1. Can I use my own hardware to run nodes?

If the node machines that host a subnet blockchain had different capabilities, then the maximum throughput of the subnet would have to be throttled so that the slowest node machines could keep up.

This is because the Internet Computer does not pay a block reward. Instead, node machines are rewarded by the protocol in constant terms for not statistically deviating, that is, for producing the same numbers of blocks as the other nodes in a subnet (among many metrics).

Therefore, to participate economically, you need to run hardware that meets the standard specification.

The Internet Computer Protocol needs to ensure that the nodes meet the exact specifications to ensure the performance of the nodes and network. The ICA maintains a list of hardware manufactures who produce node machines meeting the current specification.

2. Hardware requirements to be a node provider

The Internet Computer has a minimum standard of technical specifications for each machine to ensure higher speeds, lower latency, and greater reliability. At the moment, there are two categories of Gen-1 Nodes:

  • Core Node Machines
  • Boundary Node Machines

The next iteration of nodes, Gen-2, will be specified soon. You can find specific information on node hardware specifications below:

Node Hardware Specifications

You can consult the technical specification sheet of each of the above nodes in the following links. These files are stored in the decentralized IC Drive application, a decentralized private storage app built on the Internet Computer.

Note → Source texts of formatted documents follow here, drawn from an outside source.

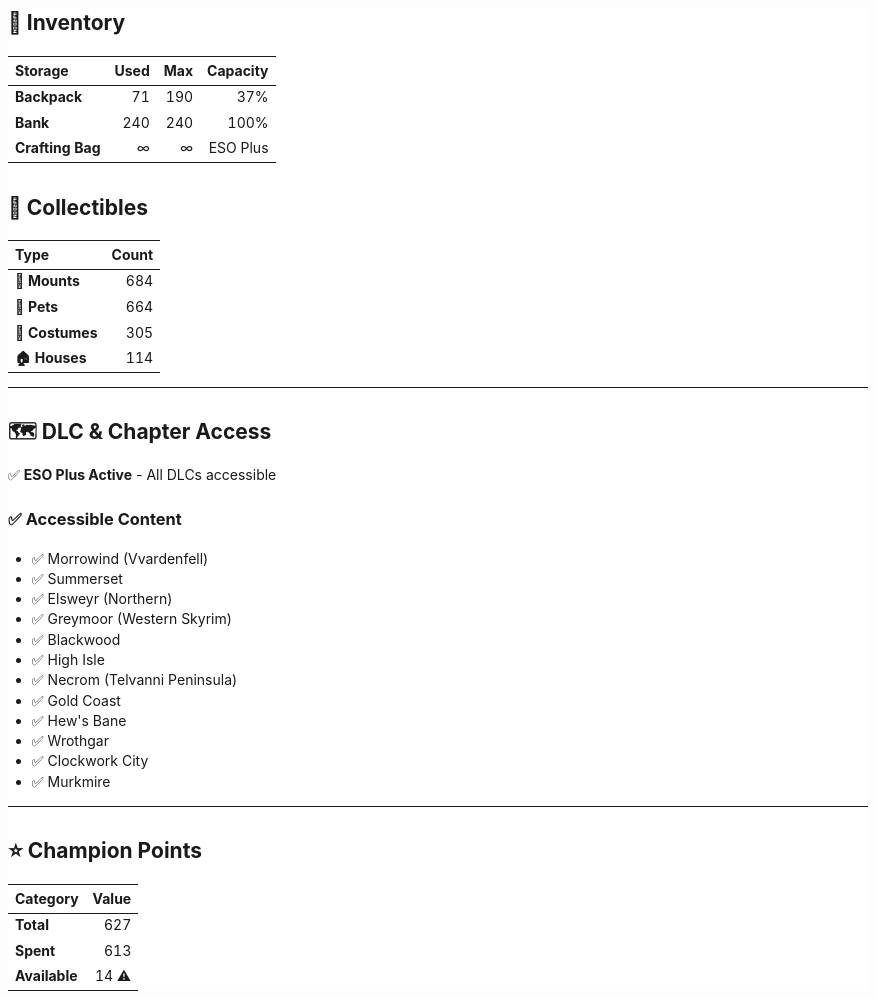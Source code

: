 ## 🎒 Inventory

| Storage | Used | Max | Capacity |
|:--------|-----:|----:|---------:|
| **Backpack** | 71 | 190 | 37% |
| **Bank** | 240 | 240 | 100% |
| **Crafting Bag** | ∞ | ∞ | ESO Plus |

## 🎨 Collectibles

| Type | Count |
|:-----|------:|
| **🐴 Mounts** | 684 |
| **🐾 Pets** | 664 |
| **👗 Costumes** | 305 |
| **🏠 Houses** | 114 |

---

## 🗺️ DLC & Chapter Access

✅ **ESO Plus Active** - All DLCs accessible

### ✅ Accessible Content

- ✅ Morrowind (Vvardenfell)
- ✅ Summerset
- ✅ Elsweyr (Northern)
- ✅ Greymoor (Western Skyrim)
- ✅ Blackwood
- ✅ High Isle
- ✅ Necrom (Telvanni Peninsula)
- ✅ Gold Coast
- ✅ Hew's Bane
- ✅ Wrothgar
- ✅ Clockwork City
- ✅ Murkmire

---

## ⭐ Champion Points

| Category | Value |
|:---------|------:|
| **Total** | 627 |
| **Spent** | 613 |
| **Available** | 14 ⚠️ |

- PowerEdge 6525: Dell core compute with storage upgrade

- Server 1023US-TR4: Supermicro core compute with storage upgrade

- PowerEdge 6515: Boundary node

Node Provider Expenditure and Rewards

The Internet Computer network mints new ICP tokens to reward and incentivize those playing important roles that enable the network to function, including the provision of “node provider rewards” to those operating the node machines hosting the network.

The NNS rewards Node Providers for providing compute and storage capacity to the Internet Computer. Each Node Provider outlays capital upfront to acquire, ship, and install the equipment to provide this capacity.

To operate the equipment, each Node Provider outlays monthly expenses for data center hosting. The reward system calculates the payouts based on these outlays, understanding that these outlays are directly correlated to the capacity offered. The payouts are deducted based on the SLA availability. The rewards are scheduled over a term depending on the applicable program.

Costs and current rewards payout
Please contact the ICA for information regarding current token rewards.

Every "correct" node machine in a subnet blockchain should be able to keep up with the others since they all perform identical processing of blocks and smart contract computation.

Problems should only occur in the following cases:

  • Where nodes are using hardware that does not meet the standard specification of the "node generation" to which they belong
  • If they are poorly maintained within a rack
  • If the data centers hosting them have outages
  • They are provided with insufficient bandwidth
  • If a node provider is dishonest and changes a node's software from that which is automatically configured by the NNS, problems might also occur

In all such cases, the node is considered faulty, which is revealed through its statistically deviating telemetry. For example, a defective node might produce fewer blocks than the other nodes, which is a form of statistical deviance.

If this happens, the NNS can levy penalties on the node or node provider, even excluding one or both from the network (if a node provider were excluded from the network, then all of their nodes would drop out of the network simultaneously).

This chart shows what kind of node downtime occurs before the NNS could punish unacceptable deviation.

Penalties for downtime periods

Note: Since a decentralized network creates the Internet Computer blockchain, no service level agreement is involved, as no coordinating legal entity is involved.